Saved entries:

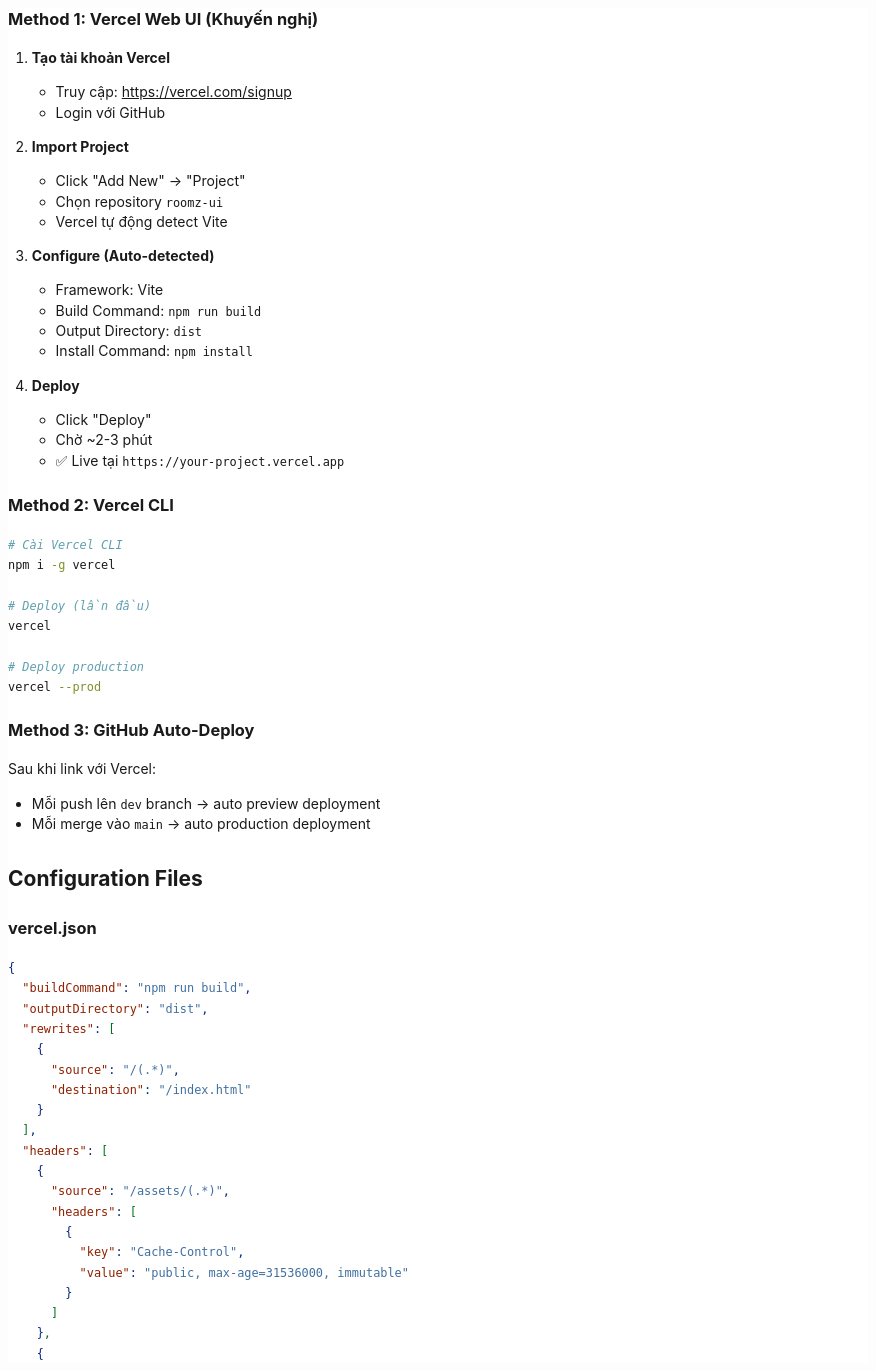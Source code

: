### Method 1: Vercel Web UI (Khuyến nghị)

1. **Tạo tài khoản Vercel**
   - Truy cập: https://vercel.com/signup
   - Login với GitHub

2. **Import Project**
   - Click "Add New" → "Project"
   - Chọn repository `roomz-ui`
   - Vercel tự động detect Vite

3. **Configure (Auto-detected)**
   - Framework: Vite
   - Build Command: `npm run build`
   - Output Directory: `dist`
   - Install Command: `npm install`

4. **Deploy**
   - Click "Deploy"
   - Chờ ~2-3 phút
   - ✅ Live tại `https://your-project.vercel.app`

### Method 2: Vercel CLI

```bash
# Cài Vercel CLI
npm i -g vercel

# Deploy (lần đầu)
vercel

# Deploy production
vercel --prod
```

### Method 3: GitHub Auto-Deploy

Sau khi link với Vercel:
- Mỗi push lên `dev` branch → auto preview deployment
- Mỗi merge vào `main` → auto production deployment

## Configuration Files

### vercel.json
```json
{
  "buildCommand": "npm run build",
  "outputDirectory": "dist",
  "rewrites": [
    {
      "source": "/(.*)",
      "destination": "/index.html"
    }
  ],
  "headers": [
    {
      "source": "/assets/(.*)",
      "headers": [
        {
          "key": "Cache-Control",
          "value": "public, max-age=31536000, immutable"
        }
      ]
    },
    {
```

What you should do: The expected output is each line of the records above that includes the word "GitHub".

Expected output:
   - Login với GitHub
### Method 3: GitHub Auto-Deploy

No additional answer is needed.